Now we can continue with the T-test. Since those who are running the model want to determine if there is a noticeable difference in the processing time between the laptops and desktops, particularly if the laptops are slower than the desktops the null hypothesis and alternative hypothesis are as follows:

Null Hypothesis: μDesktop − μLaptop = 0

Alternative Hypothesis: μDesktop − μLaptop < 0

α = 0.05

t.test(Time ~ Computer, data = processing,
       alternative = "less", var.equal = TRUE)
## 
##  Two Sample t-test
## 
## data:  Time by Computer
## t = -10.23, df = 18, p-value = 3.142e-09
## alternative hypothesis: true difference in means between group Desktop and group Laptop is less than 0
## 95 percent confidence interval:
##       -Inf -12.70662
## sample estimates:
## mean in group Desktop  mean in group Laptop 
##                  55.1                  70.4

Since the p-value of 3.142e-09 << 0, we reject the null hypothesis.

  1. Interpret the results from part (a) relative to the problem scenario

Since in part (a) we rejected the null hypothesis, there is strong enough statistical evidence to say that, based on the sample, Laptops on average have larger processing times than Desktops and are thus slower at running the model than Desktops.

  1. Generate a plot which visualizes and supports the results of the hypothesis test in part (a) using colors and appropriate labels on the axes. Discuss how it supports the hypothesis testing results.

As seen in the box plots below, there is no overlap in the sample distributions and the distribution of Laptop processing times is completely higher than the distribution of Desktop times. This supports both the results of the hypothesis test in part (a) and the conclusion drawn in part (b) as, according to the distribution of the sample groups, Laptops have larger processing times than Desktops and are thus slower at running the model.

library(ggplot2)

ggplot(processing, aes(x = Computer, y = Time, fill = Computer)) +
  geom_boxplot(alpha = 0.75) +
  scale_fill_brewer(palette = "Blues") +
  labs(title = "Boxplot Comparing Processing Times of Laptops and Desktops",
       x = "Computer Type",
       y = "Processing Time (seconds)") +
  coord_flip()

Problem 2. First, take a few minutes to look through the components of the built-in R data set “chickwts,” which contains the results of an experiment conducted to measure the effectiveness of 6 different feed supplements on the growth rate (measured by weight) of chickens. Then complete the following:

  1. Using “ggplot()”, generate a plot to visually compare the differences in chicken weight between feed types, using different colors to distinguish the groups and appropriate labels on the axes. What preliminary observations can you make about the differences in weight between feed types?
chickwts<-chickwts

ggplot(chickwts, aes(x = weight, y = feed, fill = feed)) +
  geom_boxplot(alpha = 0.75) +
  scale_fill_brewer(palette = "Oranges") +
  labs(title = "The Effectiveness of Feed Supplements on the Growth Rate of Chickens ",
       x = "Chick Weight",
       y = "Feed Supplement")

The boxplots indicates general differences in chicken weight among the various feed types. The casein and sunflower feeds appear to produce higher median weights compared with the other groups, while the horsebean feed shows the lowest median weights. The remaining feed types—linseed, soybean, and meatmeal—fall within an intermediate range. Considerable overlap is observed among the distributions, suggesting that while some differences in chick growth are visible, the overall spread of weights across feed types is fairly broad.

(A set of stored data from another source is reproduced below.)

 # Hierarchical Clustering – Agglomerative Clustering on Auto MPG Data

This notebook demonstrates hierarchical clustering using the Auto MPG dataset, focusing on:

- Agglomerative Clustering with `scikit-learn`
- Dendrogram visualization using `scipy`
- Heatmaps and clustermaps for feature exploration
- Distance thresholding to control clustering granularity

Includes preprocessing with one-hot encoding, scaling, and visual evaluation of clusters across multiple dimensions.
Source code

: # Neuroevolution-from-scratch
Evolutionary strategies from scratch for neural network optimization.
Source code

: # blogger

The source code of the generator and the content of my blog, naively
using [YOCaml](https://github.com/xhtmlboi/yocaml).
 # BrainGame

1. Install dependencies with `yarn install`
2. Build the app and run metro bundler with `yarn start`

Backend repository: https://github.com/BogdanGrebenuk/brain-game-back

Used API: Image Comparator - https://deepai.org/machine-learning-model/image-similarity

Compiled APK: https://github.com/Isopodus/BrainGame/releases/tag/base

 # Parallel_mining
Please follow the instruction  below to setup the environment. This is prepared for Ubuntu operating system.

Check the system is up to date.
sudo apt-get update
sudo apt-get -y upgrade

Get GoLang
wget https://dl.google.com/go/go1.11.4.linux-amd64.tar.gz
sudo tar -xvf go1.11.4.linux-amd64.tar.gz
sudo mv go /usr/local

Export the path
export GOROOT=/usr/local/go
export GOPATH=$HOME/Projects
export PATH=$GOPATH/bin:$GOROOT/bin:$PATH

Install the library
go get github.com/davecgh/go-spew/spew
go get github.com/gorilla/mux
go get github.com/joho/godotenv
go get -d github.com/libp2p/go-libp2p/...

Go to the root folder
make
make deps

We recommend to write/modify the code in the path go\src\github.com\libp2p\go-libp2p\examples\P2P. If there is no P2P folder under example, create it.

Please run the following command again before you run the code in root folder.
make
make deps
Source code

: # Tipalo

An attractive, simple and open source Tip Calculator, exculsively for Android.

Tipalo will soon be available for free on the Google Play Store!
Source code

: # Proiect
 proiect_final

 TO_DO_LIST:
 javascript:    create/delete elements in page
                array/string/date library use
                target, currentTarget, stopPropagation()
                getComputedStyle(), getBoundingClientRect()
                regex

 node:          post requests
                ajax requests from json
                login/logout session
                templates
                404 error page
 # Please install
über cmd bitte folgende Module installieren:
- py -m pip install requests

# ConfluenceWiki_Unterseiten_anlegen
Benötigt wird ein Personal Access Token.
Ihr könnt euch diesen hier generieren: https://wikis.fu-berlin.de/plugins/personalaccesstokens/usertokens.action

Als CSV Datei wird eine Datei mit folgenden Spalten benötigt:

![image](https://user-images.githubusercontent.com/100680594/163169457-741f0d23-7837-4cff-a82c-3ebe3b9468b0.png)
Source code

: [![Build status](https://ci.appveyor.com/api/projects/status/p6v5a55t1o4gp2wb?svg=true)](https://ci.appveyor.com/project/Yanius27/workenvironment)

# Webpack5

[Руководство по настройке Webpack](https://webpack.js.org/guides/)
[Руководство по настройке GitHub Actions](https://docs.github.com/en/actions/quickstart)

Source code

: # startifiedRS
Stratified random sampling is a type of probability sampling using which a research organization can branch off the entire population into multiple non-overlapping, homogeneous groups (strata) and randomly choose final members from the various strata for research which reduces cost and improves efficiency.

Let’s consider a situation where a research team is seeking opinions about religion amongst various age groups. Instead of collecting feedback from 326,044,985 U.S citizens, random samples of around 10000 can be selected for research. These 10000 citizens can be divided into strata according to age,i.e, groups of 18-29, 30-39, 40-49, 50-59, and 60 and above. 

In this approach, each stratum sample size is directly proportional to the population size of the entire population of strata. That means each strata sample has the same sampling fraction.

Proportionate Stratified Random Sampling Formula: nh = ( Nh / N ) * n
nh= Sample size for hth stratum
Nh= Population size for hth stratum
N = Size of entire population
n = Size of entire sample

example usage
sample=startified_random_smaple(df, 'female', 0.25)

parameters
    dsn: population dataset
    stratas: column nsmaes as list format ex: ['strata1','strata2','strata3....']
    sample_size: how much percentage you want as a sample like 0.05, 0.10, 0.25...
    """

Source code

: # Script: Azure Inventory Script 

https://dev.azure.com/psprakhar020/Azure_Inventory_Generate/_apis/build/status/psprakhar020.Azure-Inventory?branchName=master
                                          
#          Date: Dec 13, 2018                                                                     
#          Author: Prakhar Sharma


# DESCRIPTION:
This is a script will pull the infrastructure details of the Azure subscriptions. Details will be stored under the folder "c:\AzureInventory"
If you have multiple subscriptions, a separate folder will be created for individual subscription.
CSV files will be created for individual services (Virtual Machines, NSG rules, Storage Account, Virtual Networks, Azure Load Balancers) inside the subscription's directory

  1. Check and interpret the following one-way ANOVA assumptions:

    • Normality using both the Normality QQ Plot and Shapiro-Wilk Test, remembering to check this assumption for each feed type.

    • Equal Variances using Bartlett’s Test or Levene’s Test - choose which is best!

First we will evaluate Normality as this will help us determine which test we will use to determine the equality of variance among our groups.(If all groups are significantly Normally Distributed we will use Bartlett’s Test because it is more powerful for Normally Distributed data, however if at least one of the groups is not Normally Distributed we will instead use Levene’s Test because even though it is less powerful, it is not sensitive to Non-Normally Distributed data and will still be able to evaluate the equality of variance among the different feed groups.)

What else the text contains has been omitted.